Each issue, however, requires a certificate of probable cause. (§ 1237.5.) As the Court of Appeal explained in People v. Hurlic (2018) 25 Cal.App.5th 50 (Hurlic), there is a distinction on appeal "between pleas in which the parties agree that the court will impose a specific, agreed-upon sentence, and pleas in which the parties agree that the court may impose any sentence at or below an agreed-upon maximum. A certificate of probable cause is required for the former [citations], but not the latter . . . . This differential treatment flows directly from the substance of the parties' agreement: Where the parties agree to a specific sentence, the court's '[a]cceptance of the agreement binds the court and the parties to the agreement' [citation], and a defendant's challenge to the specific sentence is 'in substance a challenge to the validity of the plea' [citation]. . . . Because the parties in this case agreed to a specific . . . prison sentence, . . . appellate review is permissible only if defendant first obtains a certificate of probable cause." (Id. at pp. 55-56.)

The specific prison sentence defendant received was integral to the negotiated plea.
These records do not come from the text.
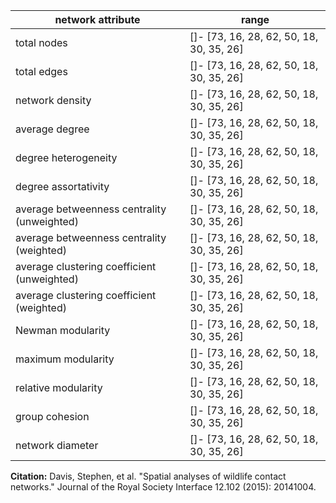 network attribute|range
---|---
total nodes|[]- [73, 16, 28, 62, 50, 18, 30, 35, 26]
total edges|[]- [73, 16, 28, 62, 50, 18, 30, 35, 26]
network density|[]- [73, 16, 28, 62, 50, 18, 30, 35, 26]
average degree|[]- [73, 16, 28, 62, 50, 18, 30, 35, 26]
degree heterogeneity|[]- [73, 16, 28, 62, 50, 18, 30, 35, 26]
degree assortativity|[]- [73, 16, 28, 62, 50, 18, 30, 35, 26]
average betweenness centrality (unweighted)|[]- [73, 16, 28, 62, 50, 18, 30, 35, 26]
average betweenness centrality (weighted)|[]- [73, 16, 28, 62, 50, 18, 30, 35, 26]
average clustering coefficient (unweighted)|[]- [73, 16, 28, 62, 50, 18, 30, 35, 26]
average clustering coefficient (weighted)|[]- [73, 16, 28, 62, 50, 18, 30, 35, 26]
Newman modularity|[]- [73, 16, 28, 62, 50, 18, 30, 35, 26]
maximum modularity|[]- [73, 16, 28, 62, 50, 18, 30, 35, 26]
relative modularity|[]- [73, 16, 28, 62, 50, 18, 30, 35, 26]
group cohesion|[]- [73, 16, 28, 62, 50, 18, 30, 35, 26]
network diameter|[]- [73, 16, 28, 62, 50, 18, 30, 35, 26]
**Citation:** Davis, Stephen, et al. "Spatial analyses of wildlife contact networks." Journal of the Royal Society Interface 12.102 (2015): 20141004.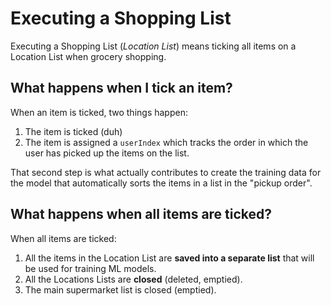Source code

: # Executing a Shopping List

Executing a Shopping List (*Location List*) means ticking all items on a Location List when grocery shopping. 

## What happens when I tick an item? 
When an item is ticked, two things happen: 
1. The item is ticked (duh)
2. The item is assigned a `userIndex` which tracks the order in which the user has picked up the items on the list. 

That second step is what actually contributes to create the training data for the model that automatically sorts the items in a list in the "pickup order".

## What happens when all items are ticked? 
When all items are ticked: 
1. All the items in the Location List are **saved into a separate list** that will be used for training ML models.
2. All the Locations Lists are **closed** (deleted, emptied).
3. The main supermarket list is closed (emptied).

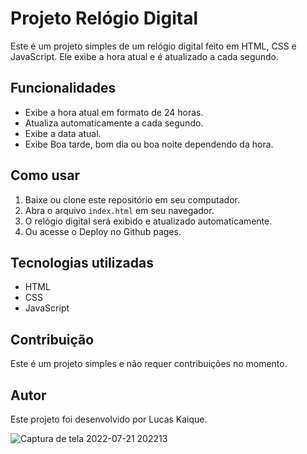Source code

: # Projeto Relógio Digital

Este é um projeto simples de um relógio digital feito em HTML, CSS e JavaScript. Ele exibe a hora atual e é atualizado a cada segundo.

## Funcionalidades

- Exibe a hora atual em formato de 24 horas.
- Atualiza automaticamente a cada segundo.
- Exibe a data atual.
- Exibe Boa tarde, bom dia ou boa noite dependendo da hora.

## Como usar

1. Baixe ou clone este repositório em seu computador.
2. Abra o arquivo `index.html` em seu navegador.
3. O relógio digital será exibido e atualizado automaticamente.
4. Ou acesse o Deploy no Github pages.

## Tecnologias utilizadas

- HTML
- CSS
- JavaScript

## Contribuição

Este é um projeto simples e não requer contribuições no momento.

## Autor

Este projeto foi desenvolvido por Lucas Kaique.

![Captura de tela 2022-07-21 202213](https://user-images.githubusercontent.com/85175643/180331059-4328885e-2003-4381-8382-263e5adca399.png)
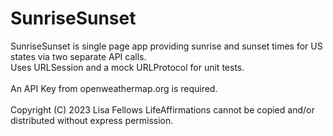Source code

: # SunriseSunset

SunriseSunset is single page app providing sunrise and sunset times for US states via two separate API calls.
<br>
Uses URLSession and a mock URLProtocol for unit tests.
<br>
<br>
An API Key from openweathermap.org is required.
<br>
<br>
Copyright (C) 2023 Lisa Fellows
LifeAffirmations cannot be copied and/or distributed without express permission.
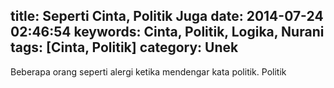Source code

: title: Seperti Cinta, Politik Juga
date: 2014-07-24 02:46:54
keywords: Cinta, Politik, Logika, Nurani
tags: [Cinta, Politik]
category: Unek
---
Beberapa orang seperti alergi ketika mendengar kata politik. Politik 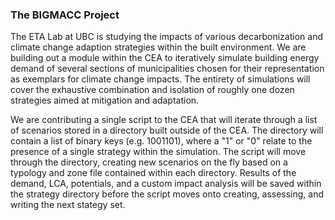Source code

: ### The BIGMACC Project

The ETA Lab at UBC is studying the impacts of various decarbonization and climate change adaption strategies within the 
built environment. We are building out a module within the CEA to iteratively simulate building energy demand of several
sections of municipalities chosen for their representation as exemplars for climate change impacts. The entirety of simulations
will cover the exhaustive combination and isolation of roughly one dozen strategies aimed at mitigation and adaptation.

We are contributing a single script to the CEA that will iterate through a list of scenarios stored in a directory built
outside of the CEA. The directory will contain a list of binary keys (e.g. 1001101), where a "1" or "0" relate to the 
presence of a single strategy within the simulation. The script will move through the directory, creating new scenarios 
on the fly based on a typology and zone file contained within each directory. Results of the demand, LCA, potentials, 
and a custom impact analysis will be saved within the strategy directory before the script moves onto creating, assessing,
and writing the next stategy set.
The issues defendant asks this court to consider are "in substance" a challenge to the validity of the plea. Defendant's failure to obtain a certificate of probable cause precludes appellate review of them.

II. Crime Prevention Fine

In accepting defendant's no contest plea to one count of second degree robbery, the trial court neither imposed the $10 crime prevention fine mandated by section 1202.5 nor found defendant lacked "the ability to pay all or part of the fine" and all associated penalty assessments and surcharges. (§ 1202.5, subd. (a); see also People v. Castellanos (2009) 175 Cal.App.4th 1524, 1531-1532.) At our request, both parties briefed the issue of whether this omission constituted error and, if so, what the remedy should be.

Citing People v. Burnett (2004) 116 Cal.App.4th 257, 261 (Burnett), defendant argues, "where a mandatory fine is not imposed, on a silent record, it is presumed the trial court found defendant did not have the ability to pay." Citing People v. Tillman (2000) 22 Cal.4th 300, 301-302 (Tillman), defendant further asserts the prosecution forfeited the issue by not raising it in the trial court. The Attorney General posits the record is not "silent" because defendant's Harvey waiver rebutted any presumption that defendant lacked the ability to pay the local crime prevention programs fine and the failure to impose the mandatory fine resulted in an unauthorized sentence that may be corrected at any time. For the reasons that follow, we agree with defendant.

The prosecution's failure to raise the crime prevention fine at the time of sentencing rendered the trial court record "silent" on this point. (Burnett, supra, 116 Cal.App.4th at p. 262.) And on a silent record, a judgment that omits the fine "does not constitute an unauthorized sentence that may be corrected on appeal." (Ibid.) Defendant's Harvey waiver and the trial court's imposition of other fines and assessments did not "unsilence" the record.

Burnett is particularly apt on this point. Burnett involved a no contest plea to several offenses, with the trial court imposing an agreed-upon sentence and dismissing the remaining charges. The trial court awarded victim restitution and imposed restitution fines—neither of which requires a finding that the defendant had the ability to pay. The trial court also imposed the crime prevention fine—which does require a finding of ability to pay. (Burnett, supra, 116 Cal.App.4th at p. 259.) The trial court did not impose the mandatory sex offender fine (§ 290.3), which also requires the trial court to determine the defendant has the ability to pay. The prosecutor did not raise the issue with the trial court or object to the failure to impose the fine at the time of sentencing.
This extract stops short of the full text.